→ **TASK PROMPT**
Write out the data exactly as given, dropping every picture.

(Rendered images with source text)
+--

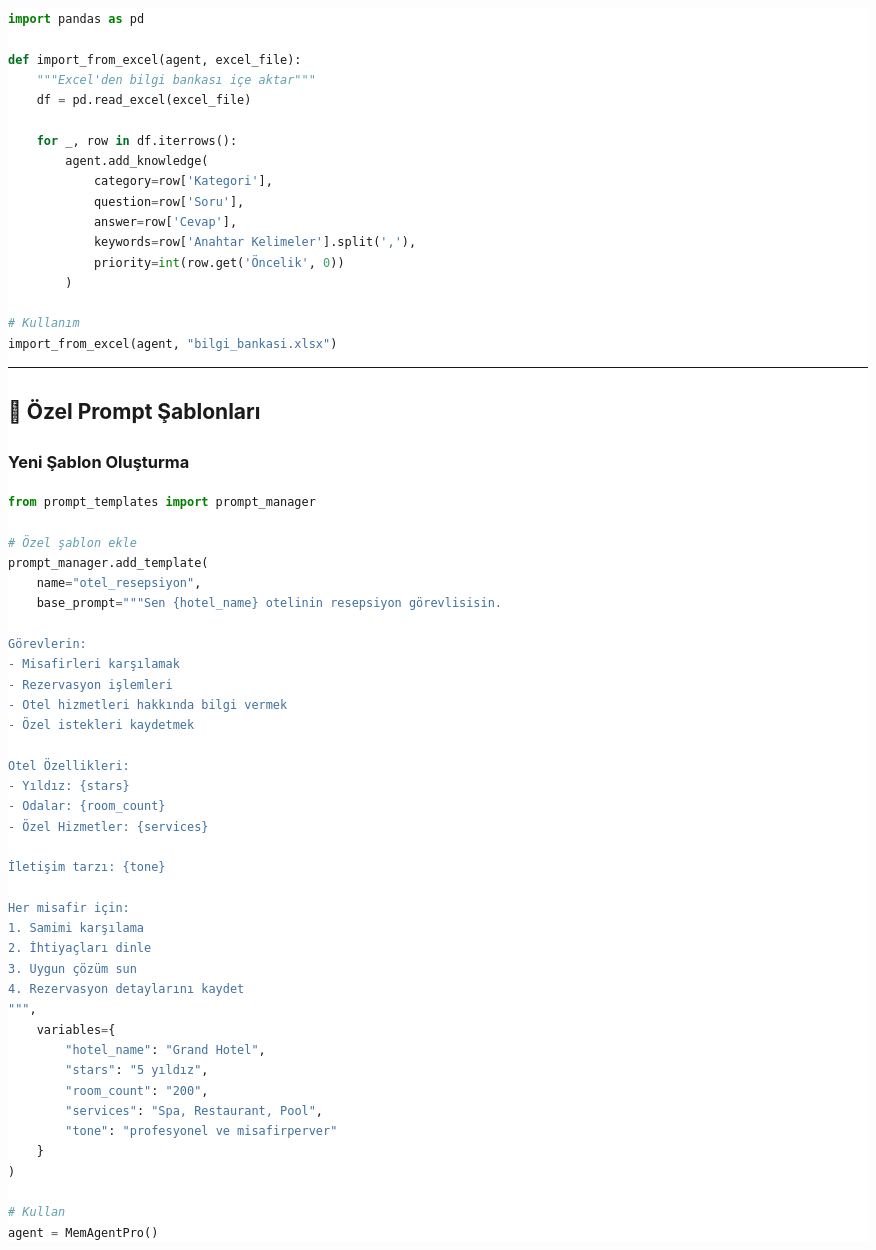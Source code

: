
 ```python
import pandas as pd

def import_from_excel(agent, excel_file):
    """Excel'den bilgi bankası içe aktar"""
    df = pd.read_excel(excel_file)
    
    for _, row in df.iterrows():
        agent.add_knowledge(
            category=row['Kategori'],
            question=row['Soru'],
            answer=row['Cevap'],
            keywords=row['Anahtar Kelimeler'].split(','),
            priority=int(row.get('Öncelik', 0))
        )

# Kullanım
import_from_excel(agent, "bilgi_bankasi.xlsx")
```

---

## 🎨 Özel Prompt Şablonları

### Yeni Şablon Oluşturma

```python
from prompt_templates import prompt_manager

# Özel şablon ekle
prompt_manager.add_template(
    name="otel_resepsiyon",
    base_prompt="""Sen {hotel_name} otelinin resepsiyon görevlisisin.

Görevlerin:
- Misafirleri karşılamak
- Rezervasyon işlemleri
- Otel hizmetleri hakkında bilgi vermek
- Özel istekleri kaydetmek

Otel Özellikleri:
- Yıldız: {stars}
- Odalar: {room_count}
- Özel Hizmetler: {services}

İletişim tarzı: {tone}

Her misafir için:
1. Samimi karşılama
2. İhtiyaçları dinle
3. Uygun çözüm sun
4. Rezervasyon detaylarını kaydet
""",
    variables={
        "hotel_name": "Grand Hotel",
        "stars": "5 yıldız",
        "room_count": "200",
        "services": "Spa, Restaurant, Pool",
        "tone": "profesyonel ve misafirperver"
    }
)

# Kullan
agent = MemAgentPro()
```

+--

→ **RESULT OF THE TASK**
Source code

:
 ```python
import pandas as pd

def import_from_excel(agent, excel_file):
    """Excel'den bilgi bankası içe aktar"""
    df = pd.read_excel(excel_file)
    
    for _, row in df.iterrows():
        agent.add_knowledge(
            category=row['Kategori'],
            question=row['Soru'],
            answer=row['Cevap'],
            keywords=row['Anahtar Kelimeler'].split(','),
            priority=int(row.get('Öncelik', 0))
        )

# Kullanım
import_from_excel(agent, "bilgi_bankasi.xlsx")
```

---

## 🎨 Özel Prompt Şablonları

### Yeni Şablon Oluşturma

```python
from prompt_templates import prompt_manager

# Özel şablon ekle
prompt_manager.add_template(
    name="otel_resepsiyon",
    base_prompt="""Sen {hotel_name} otelinin resepsiyon görevlisisin.

Görevlerin:
- Misafirleri karşılamak
- Rezervasyon işlemleri
- Otel hizmetleri hakkında bilgi vermek
- Özel istekleri kaydetmek

Otel Özellikleri:
- Yıldız: {stars}
- Odalar: {room_count}
- Özel Hizmetler: {services}

İletişim tarzı: {tone}

Her misafir için:
1. Samimi karşılama
2. İhtiyaçları dinle
3. Uygun çözüm sun
4. Rezervasyon detaylarını kaydet
""",
    variables={
        "hotel_name": "Grand Hotel",
        "stars": "5 yıldız",
        "room_count": "200",
        "services": "Spa, Restaurant, Pool",
        "tone": "profesyonel ve misafirperver"
    }
)

# Kullan
agent = MemAgentPro()
```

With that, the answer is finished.